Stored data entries

▬▬▬

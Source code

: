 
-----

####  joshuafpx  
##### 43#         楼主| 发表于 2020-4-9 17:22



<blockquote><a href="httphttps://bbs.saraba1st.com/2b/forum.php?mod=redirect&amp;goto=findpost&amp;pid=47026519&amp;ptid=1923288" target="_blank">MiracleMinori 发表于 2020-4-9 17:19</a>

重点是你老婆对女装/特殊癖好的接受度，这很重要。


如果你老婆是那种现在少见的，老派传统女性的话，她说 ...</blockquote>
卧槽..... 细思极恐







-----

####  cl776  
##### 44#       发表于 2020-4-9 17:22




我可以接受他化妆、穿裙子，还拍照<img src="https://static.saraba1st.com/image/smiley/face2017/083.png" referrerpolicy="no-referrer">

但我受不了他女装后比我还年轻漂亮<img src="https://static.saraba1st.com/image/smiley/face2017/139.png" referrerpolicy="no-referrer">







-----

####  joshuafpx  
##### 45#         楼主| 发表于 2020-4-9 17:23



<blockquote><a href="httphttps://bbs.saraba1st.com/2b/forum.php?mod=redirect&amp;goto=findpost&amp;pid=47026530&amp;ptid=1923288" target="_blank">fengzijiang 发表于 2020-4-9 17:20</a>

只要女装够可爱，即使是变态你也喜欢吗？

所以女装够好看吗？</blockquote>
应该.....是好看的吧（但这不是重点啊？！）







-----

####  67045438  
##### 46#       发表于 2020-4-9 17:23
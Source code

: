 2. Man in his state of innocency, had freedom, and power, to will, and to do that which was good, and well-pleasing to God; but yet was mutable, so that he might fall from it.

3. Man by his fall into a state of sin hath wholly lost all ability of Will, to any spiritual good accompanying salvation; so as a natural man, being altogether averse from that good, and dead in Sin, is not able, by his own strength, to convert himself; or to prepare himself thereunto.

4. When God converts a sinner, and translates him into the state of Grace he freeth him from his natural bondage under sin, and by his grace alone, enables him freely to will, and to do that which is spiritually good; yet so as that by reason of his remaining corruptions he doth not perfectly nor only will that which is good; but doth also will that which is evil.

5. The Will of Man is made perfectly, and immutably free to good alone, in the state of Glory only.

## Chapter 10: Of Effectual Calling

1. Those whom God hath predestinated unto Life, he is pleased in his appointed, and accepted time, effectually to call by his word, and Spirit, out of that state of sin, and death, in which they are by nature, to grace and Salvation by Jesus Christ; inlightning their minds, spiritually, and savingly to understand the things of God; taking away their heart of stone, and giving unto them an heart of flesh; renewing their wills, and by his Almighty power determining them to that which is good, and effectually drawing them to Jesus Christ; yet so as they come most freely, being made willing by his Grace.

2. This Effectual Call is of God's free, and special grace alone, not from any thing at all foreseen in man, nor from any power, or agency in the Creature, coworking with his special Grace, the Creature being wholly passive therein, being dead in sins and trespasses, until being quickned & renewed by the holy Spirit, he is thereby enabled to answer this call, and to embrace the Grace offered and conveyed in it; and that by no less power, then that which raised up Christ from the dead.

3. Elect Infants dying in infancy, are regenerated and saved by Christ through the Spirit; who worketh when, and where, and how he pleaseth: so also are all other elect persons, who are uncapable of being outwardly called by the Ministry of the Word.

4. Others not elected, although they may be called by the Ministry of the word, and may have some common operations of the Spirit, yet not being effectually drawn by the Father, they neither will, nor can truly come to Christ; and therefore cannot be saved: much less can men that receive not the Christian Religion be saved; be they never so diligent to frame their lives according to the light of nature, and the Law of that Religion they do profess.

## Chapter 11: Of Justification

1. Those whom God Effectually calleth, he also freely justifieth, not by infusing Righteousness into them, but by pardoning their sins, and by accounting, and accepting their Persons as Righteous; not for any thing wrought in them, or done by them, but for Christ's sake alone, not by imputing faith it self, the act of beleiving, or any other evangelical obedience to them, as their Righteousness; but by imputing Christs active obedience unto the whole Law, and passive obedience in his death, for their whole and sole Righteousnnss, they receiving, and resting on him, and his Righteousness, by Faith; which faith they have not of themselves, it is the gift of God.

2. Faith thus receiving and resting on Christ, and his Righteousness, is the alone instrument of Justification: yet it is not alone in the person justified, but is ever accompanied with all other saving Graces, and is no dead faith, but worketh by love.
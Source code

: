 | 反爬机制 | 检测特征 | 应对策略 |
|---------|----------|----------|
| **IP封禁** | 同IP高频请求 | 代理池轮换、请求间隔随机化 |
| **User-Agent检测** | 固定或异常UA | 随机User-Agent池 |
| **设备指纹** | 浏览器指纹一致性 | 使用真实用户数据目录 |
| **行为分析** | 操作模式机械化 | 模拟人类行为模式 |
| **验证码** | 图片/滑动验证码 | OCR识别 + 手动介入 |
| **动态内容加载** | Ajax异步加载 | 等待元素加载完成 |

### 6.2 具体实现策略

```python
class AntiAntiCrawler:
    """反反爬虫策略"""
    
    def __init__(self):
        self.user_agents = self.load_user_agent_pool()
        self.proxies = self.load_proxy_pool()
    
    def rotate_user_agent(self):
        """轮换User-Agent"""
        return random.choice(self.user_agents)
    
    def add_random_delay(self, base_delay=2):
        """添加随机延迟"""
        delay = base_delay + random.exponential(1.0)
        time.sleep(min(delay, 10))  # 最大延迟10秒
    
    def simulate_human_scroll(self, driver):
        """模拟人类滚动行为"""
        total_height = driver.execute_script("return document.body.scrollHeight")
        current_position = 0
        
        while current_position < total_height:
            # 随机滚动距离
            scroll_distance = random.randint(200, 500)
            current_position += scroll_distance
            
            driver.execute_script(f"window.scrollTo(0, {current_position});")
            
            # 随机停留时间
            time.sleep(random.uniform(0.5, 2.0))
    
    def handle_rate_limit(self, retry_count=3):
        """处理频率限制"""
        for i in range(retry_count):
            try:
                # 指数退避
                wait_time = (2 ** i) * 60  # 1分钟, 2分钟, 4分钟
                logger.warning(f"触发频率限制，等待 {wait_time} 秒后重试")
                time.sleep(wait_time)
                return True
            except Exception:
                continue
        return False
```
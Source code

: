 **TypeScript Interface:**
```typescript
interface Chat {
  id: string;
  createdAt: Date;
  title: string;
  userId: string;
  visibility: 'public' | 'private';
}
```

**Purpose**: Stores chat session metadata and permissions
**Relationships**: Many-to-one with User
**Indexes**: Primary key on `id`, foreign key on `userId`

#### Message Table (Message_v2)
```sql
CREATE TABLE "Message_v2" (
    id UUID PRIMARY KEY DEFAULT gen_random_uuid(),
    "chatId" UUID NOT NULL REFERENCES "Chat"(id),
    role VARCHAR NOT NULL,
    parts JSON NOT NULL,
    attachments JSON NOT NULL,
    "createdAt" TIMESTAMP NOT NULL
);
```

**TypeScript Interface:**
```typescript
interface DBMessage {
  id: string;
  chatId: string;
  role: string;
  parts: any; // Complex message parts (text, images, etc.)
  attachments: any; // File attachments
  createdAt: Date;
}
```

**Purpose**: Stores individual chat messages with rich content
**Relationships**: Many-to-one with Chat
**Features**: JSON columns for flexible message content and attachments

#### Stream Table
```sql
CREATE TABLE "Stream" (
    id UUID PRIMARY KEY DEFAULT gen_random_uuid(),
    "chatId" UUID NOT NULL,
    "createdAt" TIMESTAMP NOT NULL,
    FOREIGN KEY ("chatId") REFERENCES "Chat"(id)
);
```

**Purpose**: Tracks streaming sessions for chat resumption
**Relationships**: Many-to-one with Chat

▬▬▬

WORK TO COMPLETE: All records shown above are to be repeated exactly.

SOLVED EXERCISE:
Source code

: 
-----

####  joshuafpx  
##### 43#         楼主| 发表于 2020-4-9 17:22



<blockquote><a href="httphttps://bbs.saraba1st.com/2b/forum.php?mod=redirect&amp;goto=findpost&amp;pid=47026519&amp;ptid=1923288" target="_blank">MiracleMinori 发表于 2020-4-9 17:19</a>

重点是你老婆对女装/特殊癖好的接受度，这很重要。


如果你老婆是那种现在少见的，老派传统女性的话，她说 ...</blockquote>
卧槽..... 细思极恐







-----

####  cl776  
##### 44#       发表于 2020-4-9 17:22




我可以接受他化妆、穿裙子，还拍照<img src="https://static.saraba1st.com/image/smiley/face2017/083.png" referrerpolicy="no-referrer">

但我受不了他女装后比我还年轻漂亮<img src="https://static.saraba1st.com/image/smiley/face2017/139.png" referrerpolicy="no-referrer">







-----

####  joshuafpx  
##### 45#         楼主| 发表于 2020-4-9 17:23



<blockquote><a href="httphttps://bbs.saraba1st.com/2b/forum.php?mod=redirect&amp;goto=findpost&amp;pid=47026530&amp;ptid=1923288" target="_blank">fengzijiang 发表于 2020-4-9 17:20</a>

只要女装够可爱，即使是变态你也喜欢吗？

所以女装够好看吗？</blockquote>
应该.....是好看的吧（但这不是重点啊？！）







-----

####  67045438  
##### 46#       发表于 2020-4-9 17:23
Source code

: 2. Man in his state of innocency, had freedom, and power, to will, and to do that which was good, and well-pleasing to God; but yet was mutable, so that he might fall from it.

3. Man by his fall into a state of sin hath wholly lost all ability of Will, to any spiritual good accompanying salvation; so as a natural man, being altogether averse from that good, and dead in Sin, is not able, by his own strength, to convert himself; or to prepare himself thereunto.

4. When God converts a sinner, and translates him into the state of Grace he freeth him from his natural bondage under sin, and by his grace alone, enables him freely to will, and to do that which is spiritually good; yet so as that by reason of his remaining corruptions he doth not perfectly nor only will that which is good; but doth also will that which is evil.

5. The Will of Man is made perfectly, and immutably free to good alone, in the state of Glory only.

## Chapter 10: Of Effectual Calling

1. Those whom God hath predestinated unto Life, he is pleased in his appointed, and accepted time, effectually to call by his word, and Spirit, out of that state of sin, and death, in which they are by nature, to grace and Salvation by Jesus Christ; inlightning their minds, spiritually, and savingly to understand the things of God; taking away their heart of stone, and giving unto them an heart of flesh; renewing their wills, and by his Almighty power determining them to that which is good, and effectually drawing them to Jesus Christ; yet so as they come most freely, being made willing by his Grace.

2. This Effectual Call is of God's free, and special grace alone, not from any thing at all foreseen in man, nor from any power, or agency in the Creature, coworking with his special Grace, the Creature being wholly passive therein, being dead in sins and trespasses, until being quickned & renewed by the holy Spirit, he is thereby enabled to answer this call, and to embrace the Grace offered and conveyed in it; and that by no less power, then that which raised up Christ from the dead.

3. Elect Infants dying in infancy, are regenerated and saved by Christ through the Spirit; who worketh when, and where, and how he pleaseth: so also are all other elect persons, who are uncapable of being outwardly called by the Ministry of the Word.

4. Others not elected, although they may be called by the Ministry of the word, and may have some common operations of the Spirit, yet not being effectually drawn by the Father, they neither will, nor can truly come to Christ; and therefore cannot be saved: much less can men that receive not the Christian Religion be saved; be they never so diligent to frame their lives according to the light of nature, and the Law of that Religion they do profess.

## Chapter 11: Of Justification

1. Those whom God Effectually calleth, he also freely justifieth, not by infusing Righteousness into them, but by pardoning their sins, and by accounting, and accepting their Persons as Righteous; not for any thing wrought in them, or done by them, but for Christ's sake alone, not by imputing faith it self, the act of beleiving, or any other evangelical obedience to them, as their Righteousness; but by imputing Christs active obedience unto the whole Law, and passive obedience in his death, for their whole and sole Righteousnnss, they receiving, and resting on him, and his Righteousness, by Faith; which faith they have not of themselves, it is the gift of God.

2. Faith thus receiving and resting on Christ, and his Righteousness, is the alone instrument of Justification: yet it is not alone in the person justified, but is ever accompanied with all other saving Graces, and is no dead faith, but worketh by love.
Source code

: | 反爬机制 | 检测特征 | 应对策略 |
|---------|----------|----------|
| **IP封禁** | 同IP高频请求 | 代理池轮换、请求间隔随机化 |
| **User-Agent检测** | 固定或异常UA | 随机User-Agent池 |
| **设备指纹** | 浏览器指纹一致性 | 使用真实用户数据目录 |
| **行为分析** | 操作模式机械化 | 模拟人类行为模式 |
| **验证码** | 图片/滑动验证码 | OCR识别 + 手动介入 |
| **动态内容加载** | Ajax异步加载 | 等待元素加载完成 |

### 6.2 具体实现策略

```python
class AntiAntiCrawler:
    """反反爬虫策略"""
    
    def __init__(self):
        self.user_agents = self.load_user_agent_pool()
        self.proxies = self.load_proxy_pool()
    
    def rotate_user_agent(self):
        """轮换User-Agent"""
        return random.choice(self.user_agents)
    
    def add_random_delay(self, base_delay=2):
        """添加随机延迟"""
        delay = base_delay + random.exponential(1.0)
        time.sleep(min(delay, 10))  # 最大延迟10秒
    
    def simulate_human_scroll(self, driver):
        """模拟人类滚动行为"""
        total_height = driver.execute_script("return document.body.scrollHeight")
        current_position = 0
        
        while current_position < total_height:
            # 随机滚动距离
            scroll_distance = random.randint(200, 500)
            current_position += scroll_distance
            
            driver.execute_script(f"window.scrollTo(0, {current_position});")
            
            # 随机停留时间
            time.sleep(random.uniform(0.5, 2.0))
    
    def handle_rate_limit(self, retry_count=3):
        """处理频率限制"""
        for i in range(retry_count):
            try:
                # 指数退避
                wait_time = (2 ** i) * 60  # 1分钟, 2分钟, 4分钟
                logger.warning(f"触发频率限制，等待 {wait_time} 秒后重试")
                time.sleep(wait_time)
                return True
            except Exception:
                continue
        return False
```
Source code

: **TypeScript Interface:**
```typescript
interface Chat {
  id: string;
  createdAt: Date;
  title: string;
  userId: string;
  visibility: 'public' | 'private';
}
```

**Purpose**: Stores chat session metadata and permissions
**Relationships**: Many-to-one with User
**Indexes**: Primary key on `id`, foreign key on `userId`

#### Message Table (Message_v2)
```sql
CREATE TABLE "Message_v2" (
    id UUID PRIMARY KEY DEFAULT gen_random_uuid(),
    "chatId" UUID NOT NULL REFERENCES "Chat"(id),
    role VARCHAR NOT NULL,
    parts JSON NOT NULL,
    attachments JSON NOT NULL,
    "createdAt" TIMESTAMP NOT NULL
);
```

**TypeScript Interface:**
```typescript
interface DBMessage {
  id: string;
  chatId: string;
  role: string;
  parts: any; // Complex message parts (text, images, etc.)
  attachments: any; // File attachments
  createdAt: Date;
}
```

**Purpose**: Stores individual chat messages with rich content
**Relationships**: Many-to-one with Chat
**Features**: JSON columns for flexible message content and attachments

#### Stream Table
```sql
CREATE TABLE "Stream" (
    id UUID PRIMARY KEY DEFAULT gen_random_uuid(),
    "chatId" UUID NOT NULL,
    "createdAt" TIMESTAMP NOT NULL,
    FOREIGN KEY ("chatId") REFERENCES "Chat"(id)
);
```

**Purpose**: Tracks streaming sessions for chat resumption
**Relationships**: Many-to-one with Chat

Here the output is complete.